С ним тепло, пусть это и, наверняка одноразовая акция, что это ничего не поменяет, что всё это совершенно точно зря и нет никакого права думать о продолжении, но чужие касания так приятны, ей так хочется получить себе хоть на самую малость побольше… А потом она вспомнит, вспомнит, что не получит ничего, кроме внезапного порыва с чужой стороны, а потом она вскрикнет, когда почувствует как сомкнутся чужие зубы на соске, и она зашипит, пропуская момент когда руки его коснутся пояса её брюк, осторожно приспуская тот. И она дрогнет, дрогнет, судорожный взгляд на дверь бросая, и кажется, они не заперли её, но.. Никто ведь не посмеет потревожить их здесь и сейчас? Она ведь имеет право на сиюминутное счастье или хотя бы его иллюзию? Она проводит по его плечам, а потом целует его в уголок губ, приподнимая бёдра. Она позволит себе эту сиюминутную слабость, ведь в конце концов…
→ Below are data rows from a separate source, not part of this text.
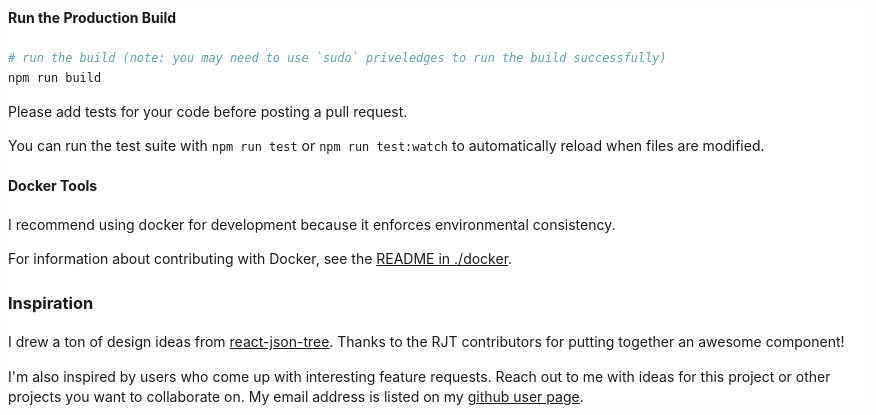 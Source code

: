 #### Run the Production Build

```bash
# run the build (note: you may need to use `sudo` priveledges to run the build successfully)
npm run build
```
Please add tests for your code before posting a pull request.

You can run the test suite with `npm run test` or `npm run test:watch` to automatically reload when files are modified.

#### Docker Tools

I recommend using docker for development because it enforces environmental consistency.

For information about contributing with Docker, see the [README in ./docker](https://github.com/mac-s-g/react-json-view/blob/master/docker/README.md#contributing-to-this-project-using-docker).


### Inspiration
I drew a ton of design ideas from [react-json-tree](https://github.com/alexkuz/react-json-tree).  Thanks to the RJT contributors for putting together an awesome component!

I'm also inspired by users who come up with interesting feature requests.  Reach out to me with ideas for this project or other projects you want to collaborate on.  My email address is listed on my [github user page](https://github.com/mac-s-g).
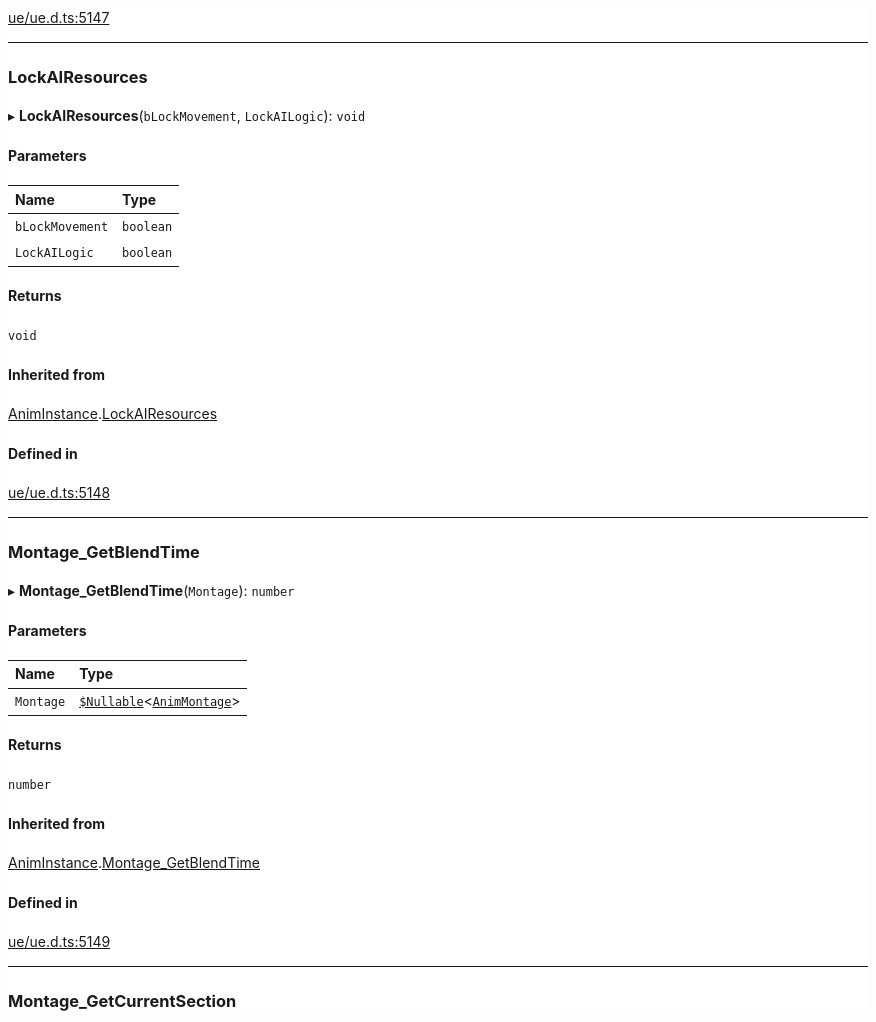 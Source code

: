 [ue/ue.d.ts:5147](https://github.com/YugMetaverse/yug_typings/blob/b7d9b19/ue/ue.d.ts#L5147)

___

### LockAIResources

▸ **LockAIResources**(`bLockMovement`, `LockAILogic`): `void`

#### Parameters

| Name | Type |
| :------ | :------ |
| `bLockMovement` | `boolean` |
| `LockAILogic` | `boolean` |

#### Returns

`void`

#### Inherited from

[AnimInstance](ue_ue.AnimInstance.md).[LockAIResources](ue_ue.AnimInstance.md#lockairesources)

#### Defined in

[ue/ue.d.ts:5148](https://github.com/YugMetaverse/yug_typings/blob/b7d9b19/ue/ue.d.ts#L5148)

___

### Montage\_GetBlendTime

▸ **Montage_GetBlendTime**(`Montage`): `number`

#### Parameters

| Name | Type |
| :------ | :------ |
| `Montage` | [`$Nullable`](../modules/puerts.md#$nullable)<[`AnimMontage`](ue_ue.AnimMontage.md)\> |

#### Returns

`number`

#### Inherited from

[AnimInstance](ue_ue.AnimInstance.md).[Montage_GetBlendTime](ue_ue.AnimInstance.md#montage_getblendtime)

#### Defined in

[ue/ue.d.ts:5149](https://github.com/YugMetaverse/yug_typings/blob/b7d9b19/ue/ue.d.ts#L5149)

___

### Montage\_GetCurrentSection
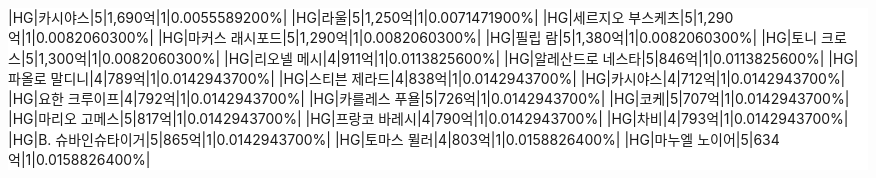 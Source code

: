 |HG|카시야스|5|1,690억|1|0.0055589200%|
|HG|라울|5|1,250억|1|0.0071471900%|
|HG|세르지오 부스케츠|5|1,290억|1|0.0082060300%|
|HG|마커스 래시포드|5|1,290억|1|0.0082060300%|
|HG|필립 람|5|1,380억|1|0.0082060300%|
|HG|토니 크로스|5|1,300억|1|0.0082060300%|
|HG|리오넬 메시|4|911억|1|0.0113825600%|
|HG|알레산드로 네스타|5|846억|1|0.0113825600%|
|HG|파올로 말디니|4|789억|1|0.0142943700%|
|HG|스티븐 제라드|4|838억|1|0.0142943700%|
|HG|카시야스|4|712억|1|0.0142943700%|
|HG|요한 크루이프|4|792억|1|0.0142943700%|
|HG|카를레스 푸욜|5|726억|1|0.0142943700%|
|HG|코케|5|707억|1|0.0142943700%|
|HG|마리오 고메스|5|817억|1|0.0142943700%|
|HG|프랑코 바레시|4|790억|1|0.0142943700%|
|HG|차비|4|793억|1|0.0142943700%|
|HG|B. 슈바인슈타이거|5|865억|1|0.0142943700%|
|HG|토마스 뮐러|4|803억|1|0.0158826400%|
|HG|마누엘 노이어|5|634억|1|0.0158826400%|
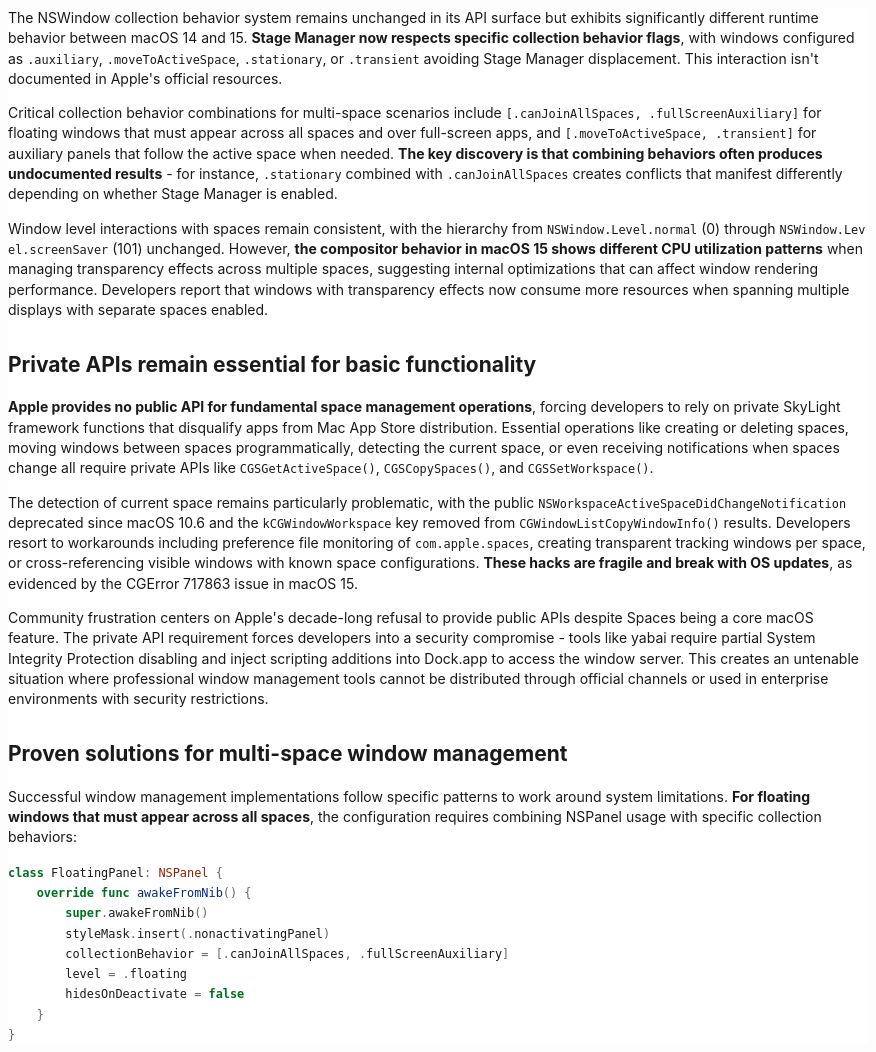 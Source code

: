 The NSWindow collection behavior system remains unchanged in its API surface but exhibits significantly different runtime behavior between macOS 14 and 15. **Stage Manager now respects specific collection behavior flags**, with windows configured as `.auxiliary`, `.moveToActiveSpace`, `.stationary`, or `.transient` avoiding Stage Manager displacement. This interaction isn't documented in Apple's official resources.

Critical collection behavior combinations for multi-space scenarios include `[.canJoinAllSpaces, .fullScreenAuxiliary]` for floating windows that must appear across all spaces and over full-screen apps, and `[.moveToActiveSpace, .transient]` for auxiliary panels that follow the active space when needed. **The key discovery is that combining behaviors often produces undocumented results** - for instance, `.stationary` combined with `.canJoinAllSpaces` creates conflicts that manifest differently depending on whether Stage Manager is enabled.

Window level interactions with spaces remain consistent, with the hierarchy from `NSWindow.Level.normal` (0) through `NSWindow.Level.screenSaver` (101) unchanged. However, **the compositor behavior in macOS 15 shows different CPU utilization patterns** when managing transparency effects across multiple spaces, suggesting internal optimizations that can affect window rendering performance. Developers report that windows with transparency effects now consume more resources when spanning multiple displays with separate spaces enabled.

## Private APIs remain essential for basic functionality

**Apple provides no public API for fundamental space management operations**, forcing developers to rely on private SkyLight framework functions that disqualify apps from Mac App Store distribution. Essential operations like creating or deleting spaces, moving windows between spaces programmatically, detecting the current space, or even receiving notifications when spaces change all require private APIs like `CGSGetActiveSpace()`, `CGSCopySpaces()`, and `CGSSetWorkspace()`.

The detection of current space remains particularly problematic, with the public `NSWorkspaceActiveSpaceDidChangeNotification` deprecated since macOS 10.6 and the `kCGWindowWorkspace` key removed from `CGWindowListCopyWindowInfo()` results. Developers resort to workarounds including preference file monitoring of `com.apple.spaces`, creating transparent tracking windows per space, or cross-referencing visible windows with known space configurations. **These hacks are fragile and break with OS updates**, as evidenced by the CGError 717863 issue in macOS 15.

Community frustration centers on Apple's decade-long refusal to provide public APIs despite Spaces being a core macOS feature. The private API requirement forces developers into a security compromise - tools like yabai require partial System Integrity Protection disabling and inject scripting additions into Dock.app to access the window server. This creates an untenable situation where professional window management tools cannot be distributed through official channels or used in enterprise environments with security restrictions.

## Proven solutions for multi-space window management

Successful window management implementations follow specific patterns to work around system limitations. **For floating windows that must appear across all spaces**, the configuration requires combining NSPanel usage with specific collection behaviors:

```swift
class FloatingPanel: NSPanel {
    override func awakeFromNib() {
        super.awakeFromNib()
        styleMask.insert(.nonactivatingPanel)
        collectionBehavior = [.canJoinAllSpaces, .fullScreenAuxiliary]
        level = .floating
        hidesOnDeactivate = false
    }
}
```
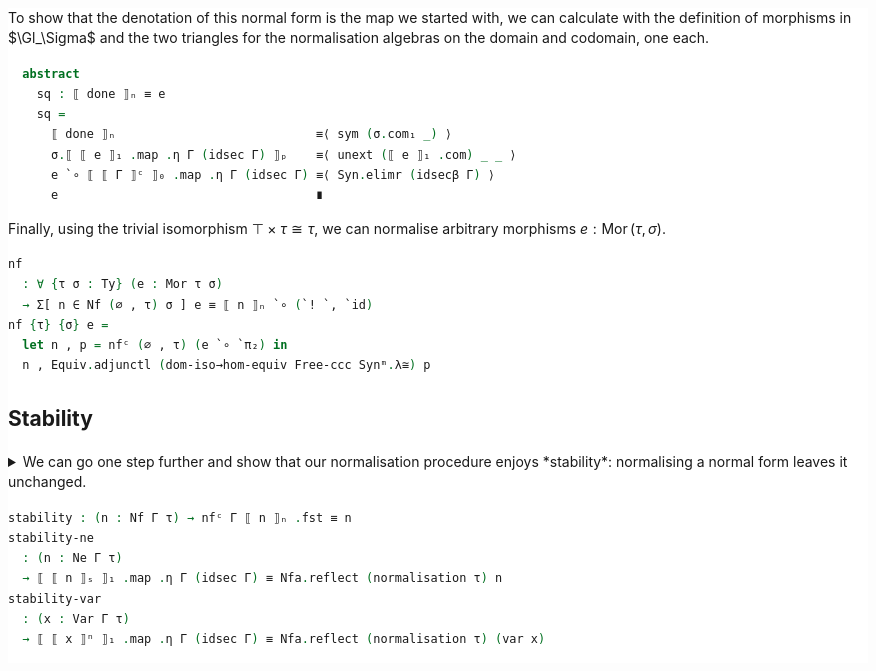 To show that the denotation of this normal form is the map we started
with, we can calculate with the definition of morphisms in $\Gl_\Sigma$
and the two triangles for the normalisation algebras on the domain and
codomain, one each.

```agda
  abstract
    sq : ⟦ done ⟧ₙ ≡ e
    sq =
      ⟦ done ⟧ₙ                            ≡⟨ sym (σ.com₁ _) ⟩
      σ.⟦ ⟦ e ⟧₁ .map .η Γ (idsec Γ) ⟧ₚ    ≡⟨ unext (⟦ e ⟧₁ .com) _ _ ⟩
      e `∘ ⟦ ⟦ Γ ⟧ᶜ ⟧₀ .map .η Γ (idsec Γ) ≡⟨ Syn.elimr (idsecβ Γ) ⟩
      e                                    ∎
```

Finally, using the trivial isomorphism $\top \times \tau \cong \tau$,
we can normalise arbitrary morphisms $e : \operatorname{Mor}(\tau, \sigma)$.

```agda
nf
  : ∀ {τ σ : Ty} (e : Mor τ σ)
  → Σ[ n ∈ Nf (∅ , τ) σ ] e ≡ ⟦ n ⟧ₙ `∘ (`! `, `id)
nf {τ} {σ} e =
  let n , p = nfᶜ (∅ , τ) (e `∘ `π₂) in
  n , Equiv.adjunctl (dom-iso→hom-equiv Free-ccc Synᵐ.λ≅) p
```

## Stability

<details>
<summary>
We can go one step further and show that our normalisation procedure
enjoys *stability*: normalising a normal form leaves it unchanged.

```agda
stability : (n : Nf Γ τ) → nfᶜ Γ ⟦ n ⟧ₙ .fst ≡ n
stability-ne
  : (n : Ne Γ τ)
  → ⟦ ⟦ n ⟧ₛ ⟧₁ .map .η Γ (idsec Γ) ≡ Nfa.reflect (normalisation τ) n
stability-var
  : (x : Var Γ τ)
  → ⟦ ⟦ x ⟧ⁿ ⟧₁ .map .η Γ (idsec Γ) ≡ Nfa.reflect (normalisation τ) (var x)
```
</summary>

```agda
stability (lam n) = ap lam (stability n)
stability (pair n n') = ap₂ pair (stability n) (stability n')
stability unit = refl
stability (ne x) = stability-ne x

stability-ne (var x) = stability-var x
stability-ne {Γ = Γ} {τ = τ} (app {τ = σ} n x) =
  ⟦ ⟦ app n x ⟧ₛ ⟧₁ .map .η Γ (idsec Γ)
    ≡⟨⟩
  ev' .map .η Γ (⟦ ⟦ n ⟧ₛ ⟧₁ .map .η Γ (idsec Γ) , ⟦ ⟦ x ⟧ₙ ⟧₁ .map .η Γ (idsec Γ))
    ≡⟨ ap (λ a → ev' .map .η Γ (a , ⟦ ⟦ x ⟧ₙ ⟧₁ .map .η Γ (idsec Γ))) (stability-ne n) ⟩
  ev' .map .η Γ (σ⇒τ.reflect n , ⟦ ⟦ x ⟧ₙ ⟧₁ .map .η Γ (idsec Γ))
    ≡⟨⟩
  τ.reflect (app (ren-ne stop n) (nfᶜ Γ ⟦ x ⟧ₙ .fst))
    ≡⟨ ap τ.reflect (ap₂ app (ren-ne-stop stop n) (stability x)) ⟩
  τ.reflect (app n x)
    ∎
  where
    module τ = Nfa (normalisation τ)
    module σ⇒τ = Nfa (normalisation (σ `⇒ τ))
    open Cartesian-closed-over _ _ {Free-closed} GlTm-closed
```

[initiality from induction]: Data.Wellfounded.W.html#inductive-types-are-initial-algebras
[solver]: Cat.CartesianClosed.Solver.html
Она ведь так хотела оказаться в его объятиях, особенно когда позволила предвестнику прикоснуться к себе впервые. Тогда тот шутил над ней, шепча о том, что он не знает кто это, но если он очень на него похож, то ему определённо стоит скрестить с ним клинки. Она зажмуривается, облизывая губы.
Всё-таки, она так желала оказаться в чужих объятиях и порою едва сдерживала себя от того, чтобы позвать его, находясь в объятиях предвестника. Кусала губы, плавясь от чужих касаний, а сейчас…
Его губы проходятся по её шее, и ей так тепло, так спокойно в чужих объятиях, словно это тот самый огонь, от которого ждут спасения. И кажется, она расплачется от чужих ласковых касаний, от чужой, едва видимой заботы.
— Любишь ли ты меня? — спрашивает она, позволяя ему сжать свои ягодицы, проведёт по щекам чужим, а после мягкими касаниями проведёт по чужой спине, чувствуя себя самым счастливым созданием, в один-единственный миг.
Она не ждёт чужого ответа, не хочет слышать ни правды, ни лжи, слишком больно это. А потому… Лишь тихо всхлипывает, стоит току прикусить кожу на её шее, тихо скурит, ощущая растекающийся по телу жар. Сейчас он любит её, и пусть это слово звучит максимально глупо, пусть она не имеет никакого права на эту чёртову любовь, но ведь… Именно здесь и сейчас он держит её за талию, здесь и сейчас шепчет ей о том, что он скучал о ней, что жалеет о том, что оставил её.
А она знает, знает что всё это ложь, знает, что больше нет никакого права на ответные чувства, что стоит заморозить раскрытую рану, пока она не растеклась, заставляя Кэйю захлёбываться в собственной крови.
Она чувствует чужие толчки, тихо стонет он того как пальцы впиваются в ягодицы, плачет, желая чтобы это продлилось как можно дольше, сминает чужую рубашку, скрещивая ноги на чужой талии, прикрывает глаза. А потом крепко обнимает его за шею, понимая как сильно она хочет остаться здесь, в чужих руках, чтобы никто более не тревожил её, хотя бы пару мгновений.
Её укладывают на стол, крепко стискивая бёдра, двигаются, смотря странным озлобленным взглядом, словно не он несколькими мгновениями ранее целовал её руки, словно не пытался успокоить, понимая, что она едва заплачет…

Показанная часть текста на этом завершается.